*TASK BRIEF*: Pick out each line below containing "true".

*RECORDS PROVIDED*:
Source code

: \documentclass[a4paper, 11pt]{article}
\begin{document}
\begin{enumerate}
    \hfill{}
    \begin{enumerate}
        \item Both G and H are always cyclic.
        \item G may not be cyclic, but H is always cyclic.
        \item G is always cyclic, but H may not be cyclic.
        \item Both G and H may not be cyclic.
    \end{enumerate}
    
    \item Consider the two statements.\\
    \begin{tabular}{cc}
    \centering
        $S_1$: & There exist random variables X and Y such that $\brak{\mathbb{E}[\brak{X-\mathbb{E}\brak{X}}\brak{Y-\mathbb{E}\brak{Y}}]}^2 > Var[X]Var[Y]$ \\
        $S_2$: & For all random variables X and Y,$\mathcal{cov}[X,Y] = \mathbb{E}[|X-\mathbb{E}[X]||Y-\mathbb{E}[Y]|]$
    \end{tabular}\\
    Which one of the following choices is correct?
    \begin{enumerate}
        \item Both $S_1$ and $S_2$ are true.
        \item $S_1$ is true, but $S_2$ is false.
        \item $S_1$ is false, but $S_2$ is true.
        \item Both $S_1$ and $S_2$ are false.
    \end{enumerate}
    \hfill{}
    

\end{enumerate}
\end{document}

*OUTPUT FOR THIS TASK*:
        \item Both $S_1$ and $S_2$ are true.
        \item $S_1$ is true, but $S_2$ is false.
        \item $S_1$ is false, but $S_2$ is true.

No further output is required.